Not everything was great about our group; we had four group members, and one member did very little work. The three of us emailed the other group member, with no response from the other group member. One member tried calling them to try and see if this would help to get the other member more engaged in the group project, but it did not work. As a group the three, we set deadlines, but there was no or minimal response from the other group member. A few days before the project was due, the one member posted a minimal amount of work. In the end, our group earned an excellent mark on the project and so did this one group member. I thought a lot about this, but not about whether it was fair or not, but more about how could we create a system that would structurally not allow students students to opt-out of learning opportunities like our one group member did. What system could we put in place to ensure that all students engage in the learning process and thus certain skills sets gleaned from group work? At the end of the course, I made the following suggestion to the course professor,
The evaluation of a group project should not be entirely based on the final group product, but should include an assessment of individual group members, the group as a whole, learning, and performance. There are always some people who know that the other group member will carry the load for them and do the minimum amount of work/learning necessary. When accountability is incorporated into group projects, I am guessing that the overall learning would improve (higher level of engagement and discussion from all members) and thus a higher quality and richer end product. Here is an example of a tool that can be incorporated for accountability purposes--peer evaluation. This document can be converted into an online survey tool such as LimeSurvey (or other similar products) to facilitate the ease or interpreting the data. Even if this survey was created and students were to complete the survey, but the data was never used by the professor, I am guessing there would be changes in some of the group members’ participation and thus learning.


Artifact


Link to artifact: http://mdde.wikispaces.com/MDDE610+Group+Assignment+Camtasia

Related Competencies


2. Instructional Design & Development
2.4 Describe the activities of the instructional design process and the advantages and disadvantages of using them in distance education.
2.6 Discuss the common criticisms and controversies relating to the use of traditional and emerging instructional design models in distance education.
2.7 Apply instructional design principles and models in distance education, in your workplace, or in other instructional contexts.

3. Communication Technologies and Networking
3.1 Use a variety of communication and document sharing tools to create, reflect, and communicate with others.
3.2 Analyze and evaluate the various applications and implications of these technologies.
3.3 Justify the applications of these technologies in real-life contexts on the basis of theory and research.
3.4 Compare the relative advantages and disadvantages of these technologies in various distance education contexts.
3.5 Apply these technologies in distance education and in real-life instructional contexts.
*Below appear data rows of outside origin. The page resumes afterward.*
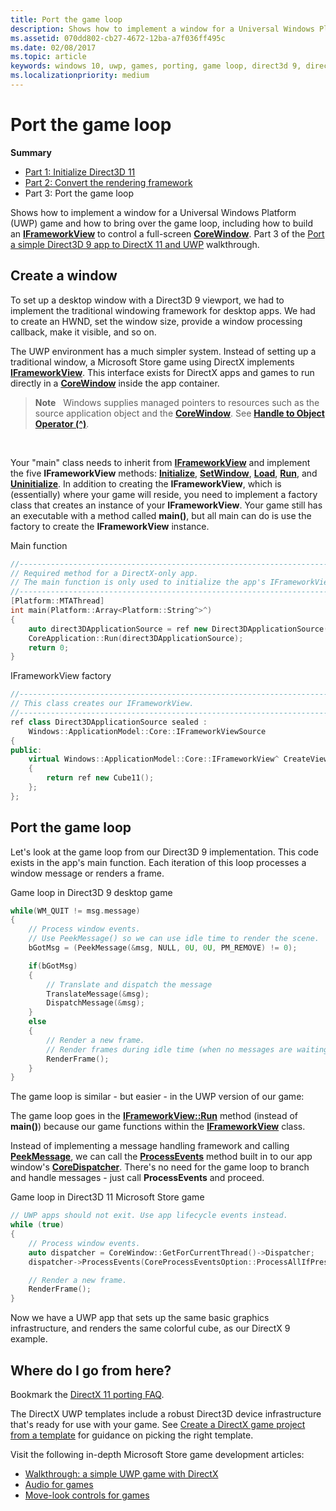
 ```yaml
---
title: Port the game loop
description: Shows how to implement a window for a Universal Windows Platform (UWP) game and how to bring over the game loop, including how to build an IFrameworkView to control a full-screen CoreWindow.
ms.assetid: 070dd802-cb27-4672-12ba-a7f036ff495c
ms.date: 02/08/2017
ms.topic: article
keywords: windows 10, uwp, games, porting, game loop, direct3d 9, directx 11
ms.localizationpriority: medium
---
```

# Port the game loop



**Summary**

-   [Part 1: Initialize Direct3D 11](simple-port-from-direct3d-9-to-11-1-part-1--initializing-direct3d.md)
-   [Part 2: Convert the rendering framework](simple-port-from-direct3d-9-to-11-1-part-2--rendering.md)
-   Part 3: Port the game loop


Shows how to implement a window for a Universal Windows Platform (UWP) game and how to bring over the game loop, including how to build an [**IFrameworkView**](/uwp/api/Windows.ApplicationModel.Core.IFrameworkView) to control a full-screen [**CoreWindow**](/uwp/api/Windows.UI.Core.CoreWindow). Part 3 of the [Port a simple Direct3D 9 app to DirectX 11 and UWP](walkthrough--simple-port-from-direct3d-9-to-11-1.md) walkthrough.

## Create a window


To set up a desktop window with a Direct3D 9 viewport, we had to implement the traditional windowing framework for desktop apps. We had to create an HWND, set the window size, provide a window processing callback, make it visible, and so on.

The UWP environment has a much simpler system. Instead of setting up a traditional window, a Microsoft Store game using DirectX implements [**IFrameworkView**](/uwp/api/Windows.ApplicationModel.Core.IFrameworkView). This interface exists for DirectX apps and games to run directly in a [**CoreWindow**](/uwp/api/Windows.UI.Core.CoreWindow) inside the app container.

> **Note**   Windows supplies managed pointers to resources such as the source application object and the [**CoreWindow**](/uwp/api/Windows.UI.Core.CoreWindow). See [**Handle to Object Operator (^)**](/cpp/extensions/handle-to-object-operator-hat-cpp-component-extensions).

 

Your "main" class needs to inherit from [**IFrameworkView**](/uwp/api/Windows.ApplicationModel.Core.IFrameworkView) and implement the five **IFrameworkView** methods: [**Initialize**](/uwp/api/windows.applicationmodel.core.iframeworkview.initialize), [**SetWindow**](/uwp/api/windows.applicationmodel.core.iframeworkview.setwindow), [**Load**](/uwp/api/windows.applicationmodel.core.iframeworkview.load), [**Run**](/uwp/api/windows.applicationmodel.core.iframeworkview.run), and [**Uninitialize**](/uwp/api/windows.applicationmodel.core.iframeworkview.uninitialize). In addition to creating the **IFrameworkView**, which is (essentially) where your game will reside, you need to implement a factory class that creates an instance of your **IFrameworkView**. Your game still has an executable with a method called **main()**, but all main can do is use the factory to create the **IFrameworkView** instance.

Main function

```cpp
//-----------------------------------------------------------------------------
// Required method for a DirectX-only app.
// The main function is only used to initialize the app's IFrameworkView class.
//-----------------------------------------------------------------------------
[Platform::MTAThread]
int main(Platform::Array<Platform::String^>^)
{
    auto direct3DApplicationSource = ref new Direct3DApplicationSource();
    CoreApplication::Run(direct3DApplicationSource);
    return 0;
}
```

IFrameworkView factory

```cpp
//-----------------------------------------------------------------------------
// This class creates our IFrameworkView.
//-----------------------------------------------------------------------------
ref class Direct3DApplicationSource sealed : 
    Windows::ApplicationModel::Core::IFrameworkViewSource
{
public:
    virtual Windows::ApplicationModel::Core::IFrameworkView^ CreateView()
    {
        return ref new Cube11();
    };
};
```

## Port the game loop


Let's look at the game loop from our Direct3D 9 implementation. This code exists in the app's main function. Each iteration of this loop processes a window message or renders a frame.

Game loop in Direct3D 9 desktop game

```cpp
while(WM_QUIT != msg.message)
{
    // Process window events.
    // Use PeekMessage() so we can use idle time to render the scene. 
    bGotMsg = (PeekMessage(&msg, NULL, 0U, 0U, PM_REMOVE) != 0);

    if(bGotMsg)
    {
        // Translate and dispatch the message
        TranslateMessage(&msg);
        DispatchMessage(&msg);
    }
    else
    {
        // Render a new frame.
        // Render frames during idle time (when no messages are waiting).
        RenderFrame();
    }
}
```

The game loop is similar - but easier - in the UWP version of our game:

The game loop goes in the [**IFrameworkView::Run**](/uwp/api/windows.applicationmodel.core.iframeworkview.run) method (instead of **main()**) because our game functions within the [**IFrameworkView**](/uwp/api/Windows.ApplicationModel.Core.IFrameworkView) class.

Instead of implementing a message handling framework and calling [**PeekMessage**](/windows/desktop/api/winuser/nf-winuser-peekmessagea), we can call the [**ProcessEvents**](/uwp/api/windows.ui.core.coredispatcher.processevents) method built in to our app window's [**CoreDispatcher**](/uwp/api/Windows.UI.Core.CoreDispatcher). There's no need for the game loop to branch and handle messages - just call **ProcessEvents** and proceed.

Game loop in Direct3D 11 Microsoft Store game

```cpp
// UWP apps should not exit. Use app lifecycle events instead.
while (true)
{
    // Process window events.
    auto dispatcher = CoreWindow::GetForCurrentThread()->Dispatcher;
    dispatcher->ProcessEvents(CoreProcessEventsOption::ProcessAllIfPresent);

    // Render a new frame.
    RenderFrame();
}
```

Now we have a UWP app that sets up the same basic graphics infrastructure, and renders the same colorful cube, as our DirectX 9 example.

## Where do I go from here?


Bookmark the [DirectX 11 porting FAQ](directx-porting-faq.md).

The DirectX UWP templates include a robust Direct3D device infrastructure that's ready for use with your game. See [Create a DirectX game project from a template](user-interface.md) for guidance on picking the right template.

Visit the following in-depth Microsoft Store game development articles:

-   [Walkthrough: a simple UWP game with DirectX](tutorial--create-your-first-uwp-directx-game.md)
-   [Audio for games](working-with-audio-in-your-directx-game.md)
-   [Move-look controls for games](tutorial--adding-move-look-controls-to-your-directx-game.md)

 

  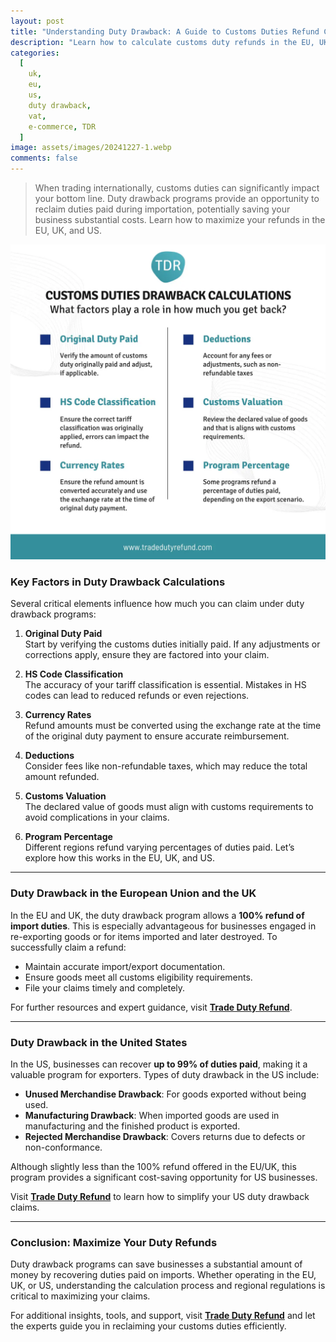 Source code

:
 ```yaml
---
layout: post
title: "Understanding Duty Drawback: A Guide to Customs Duties Refund Calculation"
description: "Learn how to calculate customs duty refunds in the EU, UK, and US. Discover key factors and regional differences to maximize duty drawback claims."
categories:
  [
    uk,
    eu,
    us,
    duty drawback,
    vat,
    e-commerce, TDR
  ]
image: assets/images/20241227-1.webp
comments: false
---
```


> When trading internationally, customs duties can significantly impact your bottom line. Duty drawback programs provide an opportunity to reclaim duties paid during importation, potentially saving your business substantial costs. Learn how to maximize your refunds in the EU, UK, and US.

![Key Factors in Duty Drawback Calculations](/assets/images/20241227-2.webp)

### Key Factors in Duty Drawback Calculations

Several critical elements influence how much you can claim under duty drawback programs:

1. **Original Duty Paid**  
   Start by verifying the customs duties initially paid. If any adjustments or corrections apply, ensure they are factored into your claim.

2. **HS Code Classification**  
   The accuracy of your tariff classification is essential. Mistakes in HS codes can lead to reduced refunds or even rejections.

3. **Currency Rates**  
   Refund amounts must be converted using the exchange rate at the time of the original duty payment to ensure accurate reimbursement.

4. **Deductions**  
   Consider fees like non-refundable taxes, which may reduce the total amount refunded.

5. **Customs Valuation**  
   The declared value of goods must align with customs requirements to avoid complications in your claims.

6. **Program Percentage**  
   Different regions refund varying percentages of duties paid. Let’s explore how this works in the EU, UK, and US.

---

### Duty Drawback in the European Union and the UK

In the EU and UK, the duty drawback program allows a **100% refund of import duties**. This is especially advantageous for businesses engaged in re-exporting goods or for items imported and later destroyed. To successfully claim a refund:

- Maintain accurate import/export documentation.  
- Ensure goods meet all customs eligibility requirements.  
- File your claims timely and completely.

For further resources and expert guidance, visit [**Trade Duty Refund**](https://tradedutyrefund.com).

---

### Duty Drawback in the United States

In the US, businesses can recover **up to 99% of duties paid**, making it a valuable program for exporters. Types of duty drawback in the US include:

- **Unused Merchandise Drawback**: For goods exported without being used.  
- **Manufacturing Drawback**: When imported goods are used in manufacturing and the finished product is exported.  
- **Rejected Merchandise Drawback**: Covers returns due to defects or non-conformance.

Although slightly less than the 100% refund offered in the EU/UK, this program provides a significant cost-saving opportunity for US businesses.  

Visit [**Trade Duty Refund**](https://tradedutyrefund.com) to learn how to simplify your US duty drawback claims.

---

### Conclusion: Maximize Your Duty Refunds

Duty drawback programs can save businesses a substantial amount of money by recovering duties paid on imports. Whether operating in the EU, UK, or US, understanding the calculation process and regional regulations is critical to maximizing your claims.  

For additional insights, tools, and support, visit [**Trade Duty Refund**](https://tradedutyrefund.com) and let the experts guide you in reclaiming your customs duties efficiently.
4. Communication & Interpersonal Skills
4.3 Justify and defend your ideas orally and in writing in meetings, forums, seminars, exams and other contexts.
4.4 Support the learning of others when involved in teaching, mentoring, moderating, or demonstration activities.
4.5 Participate effectively in collaborative group activities..
4.6 Demonstrate effective design, delivery and evaluation of presentations, computer conferences, or seminars.
4.7 Work cooperatively with diverse groups and individuals both within the university and/or in the workplace.
4.8 Organize, and convey your ideas effectively through a range of communication skills and work collaboratively and in teams.